(Given information)
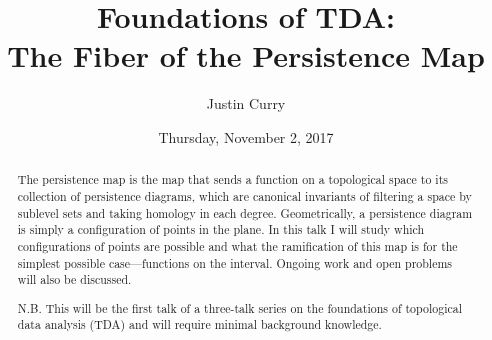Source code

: \documentclass{UAmathtalk}
\author{Justin Curry}
\title{Foundations of TDA:\\The Fiber of the Persistence Map}
\date{Thursday, November 2, 2017}
\begin{document}
\maketitle

\begin{abstract}
The persistence map is the map that sends a function on a topological space to its collection of persistence diagrams, which are canonical invariants of filtering a space by sublevel sets and taking homology in each degree. Geometrically, a persistence diagram is simply a configuration of points in the plane. In this talk I will study which configurations of points are possible and what the ramification of this map is for the simplest possible case---functions on the interval. Ongoing work and open problems will also be discussed.
\bigskip

\noindent N.B. This will be the first talk of a three-talk series on the foundations of topological data analysis (TDA) and will require minimal background knowledge.
\end{abstract}
\end{document}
(End Given information)
### Assigned task
Repeat exactly, and only, the lines from the one containing "of TDA:\\The Fiber" through the last line above.

### Expected answer
\title{Foundations of TDA:\\The Fiber of the Persistence Map}
\date{Thursday, November 2, 2017}
\begin{document}
\maketitle

\begin{abstract}
The persistence map is the map that sends a function on a topological space to its collection of persistence diagrams, which are canonical invariants of filtering a space by sublevel sets and taking homology in each degree. Geometrically, a persistence diagram is simply a configuration of points in the plane. In this talk I will study which configurations of points are possible and what the ramification of this map is for the simplest possible case---functions on the interval. Ongoing work and open problems will also be discussed.
\bigskip

\noindent N.B. This will be the first talk of a three-talk series on the foundations of topological data analysis (TDA) and will require minimal background knowledge.
\end{abstract}
\end{document}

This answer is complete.